Porque aquí puedes ser invisible. Para bien y para mal.

Para mal, porque como inmigrante, como minoría, vas en desventaja y es bueno que lo asumas. Te va a costar más convencer al otro, no hay título, experiencia, contactos. Es deber tuyo hacerte ver. Para bien, porque como mujer ahora siento que la gente me está oyendo. No hay más esa mirada, esa sonrisita, esa condescendencia, esa explicación que yo no pedí. No hay más comentarios sobre la ropa que me puse y qué mensaje manda. No hay miradas indiscretas al escote, comentarios sobre que me hace falta una playita, o si engordé o estoy más flaca. Mi cuerpo parece volver a pertenecerme sólo a mí y no a los otros. Y eso me encanta.

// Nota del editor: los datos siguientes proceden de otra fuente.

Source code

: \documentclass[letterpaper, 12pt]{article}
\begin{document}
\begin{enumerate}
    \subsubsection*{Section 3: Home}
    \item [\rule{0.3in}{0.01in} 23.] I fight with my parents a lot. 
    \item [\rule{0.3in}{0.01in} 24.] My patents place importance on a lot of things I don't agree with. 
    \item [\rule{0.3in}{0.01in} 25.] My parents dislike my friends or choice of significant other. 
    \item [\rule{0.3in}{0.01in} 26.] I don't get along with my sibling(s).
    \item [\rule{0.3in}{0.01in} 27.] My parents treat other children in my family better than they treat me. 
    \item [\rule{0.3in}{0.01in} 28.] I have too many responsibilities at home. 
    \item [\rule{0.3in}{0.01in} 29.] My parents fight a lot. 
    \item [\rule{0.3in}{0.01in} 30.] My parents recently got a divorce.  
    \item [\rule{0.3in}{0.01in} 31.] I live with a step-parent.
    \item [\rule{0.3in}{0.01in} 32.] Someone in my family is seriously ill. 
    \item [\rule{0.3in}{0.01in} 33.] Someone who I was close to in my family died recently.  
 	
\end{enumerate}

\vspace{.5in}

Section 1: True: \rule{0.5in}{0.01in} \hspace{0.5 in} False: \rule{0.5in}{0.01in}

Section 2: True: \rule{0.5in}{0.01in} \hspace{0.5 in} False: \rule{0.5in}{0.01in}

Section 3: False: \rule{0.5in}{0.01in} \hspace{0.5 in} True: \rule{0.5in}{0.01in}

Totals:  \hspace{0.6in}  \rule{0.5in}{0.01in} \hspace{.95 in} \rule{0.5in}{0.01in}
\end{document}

No solo por mí, soy mamá de una niña. Y me dirás que ya nadie me mira porque no soy joven, pero es que a las jóvenes tampoco las están acosando. Aquí las mujeres de cualquier edad van al parque a tomar el sol en verano. En bikini, al parque de la esquina. Y si alguien piensa que son bellas o están demasiado blancas, tiene que ahorrarse el comentario, porque no va a ser bien recibido. Porque el cuerpo es de ellas y ellas no solo lo habitan: ellas deciden sobre él.

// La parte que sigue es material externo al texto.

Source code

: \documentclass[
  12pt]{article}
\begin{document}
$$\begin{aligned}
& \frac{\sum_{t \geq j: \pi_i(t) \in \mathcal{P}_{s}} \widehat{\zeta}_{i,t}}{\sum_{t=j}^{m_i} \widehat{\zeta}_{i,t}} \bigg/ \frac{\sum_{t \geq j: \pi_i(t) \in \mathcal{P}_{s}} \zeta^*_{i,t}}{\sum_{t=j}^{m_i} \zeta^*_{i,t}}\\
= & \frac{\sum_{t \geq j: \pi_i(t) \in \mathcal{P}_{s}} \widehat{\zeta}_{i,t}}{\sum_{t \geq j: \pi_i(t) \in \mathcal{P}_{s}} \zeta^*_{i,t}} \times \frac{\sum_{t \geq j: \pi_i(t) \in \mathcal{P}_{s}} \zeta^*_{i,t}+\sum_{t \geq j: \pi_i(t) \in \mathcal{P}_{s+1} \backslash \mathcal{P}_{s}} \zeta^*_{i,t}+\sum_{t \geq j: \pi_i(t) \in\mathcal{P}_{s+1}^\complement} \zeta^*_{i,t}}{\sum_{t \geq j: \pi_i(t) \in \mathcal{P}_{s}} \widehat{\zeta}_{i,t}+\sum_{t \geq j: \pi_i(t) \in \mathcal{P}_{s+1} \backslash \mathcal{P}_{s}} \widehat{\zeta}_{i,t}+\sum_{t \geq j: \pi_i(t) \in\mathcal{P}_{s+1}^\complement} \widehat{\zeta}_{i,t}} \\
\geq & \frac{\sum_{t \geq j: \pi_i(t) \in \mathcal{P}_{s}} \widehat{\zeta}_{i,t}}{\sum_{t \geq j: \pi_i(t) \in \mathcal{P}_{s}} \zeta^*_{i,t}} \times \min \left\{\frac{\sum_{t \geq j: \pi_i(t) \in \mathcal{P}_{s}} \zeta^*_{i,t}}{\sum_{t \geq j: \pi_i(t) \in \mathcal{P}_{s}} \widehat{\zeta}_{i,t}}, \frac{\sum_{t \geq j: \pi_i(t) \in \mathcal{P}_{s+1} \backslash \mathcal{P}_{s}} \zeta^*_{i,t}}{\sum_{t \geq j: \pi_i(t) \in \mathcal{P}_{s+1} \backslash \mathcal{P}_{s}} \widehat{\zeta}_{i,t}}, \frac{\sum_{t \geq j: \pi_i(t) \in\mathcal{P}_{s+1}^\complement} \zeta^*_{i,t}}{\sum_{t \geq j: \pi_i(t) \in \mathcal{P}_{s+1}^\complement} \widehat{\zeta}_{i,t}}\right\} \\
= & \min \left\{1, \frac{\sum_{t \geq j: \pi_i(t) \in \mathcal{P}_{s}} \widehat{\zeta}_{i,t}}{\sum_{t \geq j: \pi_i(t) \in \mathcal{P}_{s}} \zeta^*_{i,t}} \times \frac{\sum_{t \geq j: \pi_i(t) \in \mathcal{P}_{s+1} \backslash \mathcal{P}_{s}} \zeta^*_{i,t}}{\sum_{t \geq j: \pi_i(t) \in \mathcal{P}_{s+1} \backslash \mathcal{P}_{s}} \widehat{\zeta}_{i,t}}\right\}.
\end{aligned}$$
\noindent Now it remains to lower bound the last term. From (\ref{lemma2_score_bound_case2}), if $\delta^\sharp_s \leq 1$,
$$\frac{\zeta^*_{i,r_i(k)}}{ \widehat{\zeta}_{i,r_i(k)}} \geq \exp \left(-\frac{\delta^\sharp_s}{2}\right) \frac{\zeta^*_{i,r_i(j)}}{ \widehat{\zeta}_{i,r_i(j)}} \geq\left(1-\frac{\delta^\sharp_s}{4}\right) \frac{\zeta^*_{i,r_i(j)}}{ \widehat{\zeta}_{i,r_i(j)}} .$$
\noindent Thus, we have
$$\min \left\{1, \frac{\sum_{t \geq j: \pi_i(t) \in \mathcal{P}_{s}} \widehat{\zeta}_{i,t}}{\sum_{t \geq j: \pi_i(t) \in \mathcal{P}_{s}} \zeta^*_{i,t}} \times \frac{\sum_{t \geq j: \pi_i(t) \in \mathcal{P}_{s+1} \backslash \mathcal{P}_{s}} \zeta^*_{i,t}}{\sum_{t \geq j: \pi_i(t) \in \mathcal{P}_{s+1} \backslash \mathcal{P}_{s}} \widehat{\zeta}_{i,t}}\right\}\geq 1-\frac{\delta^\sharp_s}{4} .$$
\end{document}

Hay a quien no le parece que eso esté bien y decide entrar en una universidad y balear a las mujeres. Solo mujeres. Este 6 de diciembre hacen 30 dolorosos años del tiroteo en la École Polytechnique, donde fueron asesinadas 14 mujeres, y hubo 13 personas heridas. Hace poco la ciudad corrigió una placa conmemorativa aclarando que aquel fue un crimen dirigido contra las mujeres, solo por el hecho de serlo. Y aunque “una placa no es gran cosa”, sí lo es el gesto de reconocer ante la sociedad que estas cosas pasan. Reconocer es el primer paso para entender, no olvidar y enfrentar.

Esta plaza «pretende recordar los valores fundamentales de respeto e igualdad, y condenar todas las formas de violencia ante las mujeres»

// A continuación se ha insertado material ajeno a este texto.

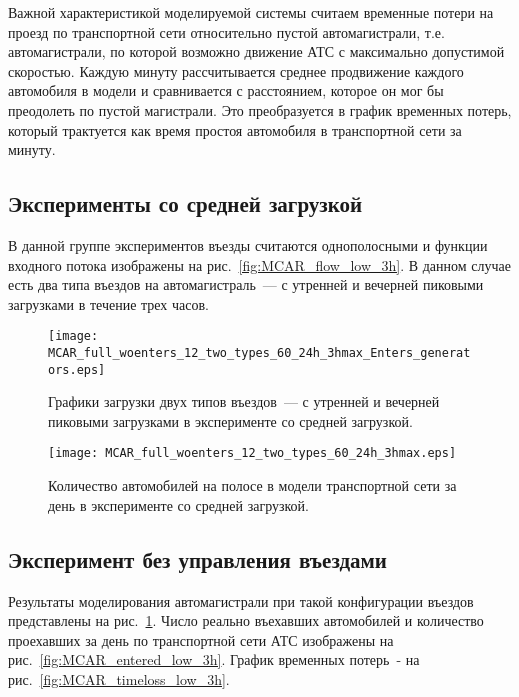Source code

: Важной характеристикой моделируемой системы считаем временные потери на проезд по транспортной сети относительно пустой автомагистрали, т.е. автомагистрали, по которой возможно движение АТС с максимально допустимой скоростью.
Каждую минуту рассчитывается среднее продвижение каждого автомобиля в модели и сравнивается с расстоянием, которое он мог бы преодолеть по пустой магистрали.
Это преобразуется в график временных потерь, который трактуется как время простоя автомобиля в транспортной сети за минуту.

\subsection{Эксперименты со средней загрузкой}
В данной группе экспериментов въезды считаются однополосными и функции входного потока изображены на рис.~\ref{fig:MCAR_flow_low_3h}.
В данном случае есть два типа въездов на автомагистраль~--- с утренней и вечерней пиковыми загрузками в течение трех часов.
\begin{figure}[ht]
    \begin{minipage}[b][][b]{0.49\textwidth}
        \centering
        \texttt{[image: MCAR\_full\_woenters\_12\_two\_types\_60\_24h\_3hmax\_Enters\_generators.eps]}
        \caption{Графики загрузки двух типов въездов~--- с утренней и вечерней пиковыми загрузками в эксперименте со средней загрузкой.}
        \label{fig:MCAR_flow_low_3h}
    \end{minipage}
    \hfill
    \begin{minipage}[b][][b]{0.49\textwidth}
        \centering
        \texttt{[image: MCAR\_full\_woenters\_12\_two\_types\_60\_24h\_3hmax.eps]}
        \caption{Количество автомобилей на полосе в модели транспортной сети за день в эксперименте со средней загрузкой.}
        \label{fig:MCAR_heatmap_low_3h}
    \end{minipage}
\end{figure}

\subsection{Эксперимент без управления въездами}
Результаты моделирования автомагистрали при такой конфигурации въездов представлены на рис.~\ref{fig:MCAR_heatmap_low_3h}.
Число реально въехавших автомобилей и количество проехавших за день по транспортной сети АТС изображены на рис.~\ref{fig:MCAR_entered_low_3h}.
График временных потерь~- на рис.~\ref{fig:MCAR_timeloss_low_3h}.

Foto: Rafael Osío Cabrices

Aquí las cosas se llaman por su nombre. A los niños se les enseñan algunas palabras (“vulva”, “pene”) aunque algunos padres protesten. Se les dice que esas palabras definen partes que son suyas y nadie más tiene derecho sobre sus cuerpos, excepto ellos. Aquí las niñas, las mujeres, tienen eso que se llama derechos sexuales y reproductivos. Son reconocidos desde hace tanto tiempo que esto no es un tema del que se hable. Hay cosas mucho más importantes: la nieve (y todos los estados del agua, que son más de los que piensas), el hockey, el metro que está retrasado o el nuevo disco que Céline Dion lanzó rodeada de Drag Queens. Aquí los niños pueden tener una hora del cuento con una Drag Queen. En la biblioteca pública más grande y más bonita de la ciudad. Muchos padres llevan a sus niños a la marcha del orgullo gay, porque se entiende como una fiesta para todos y una estupenda oportunidad para conversar y entender. 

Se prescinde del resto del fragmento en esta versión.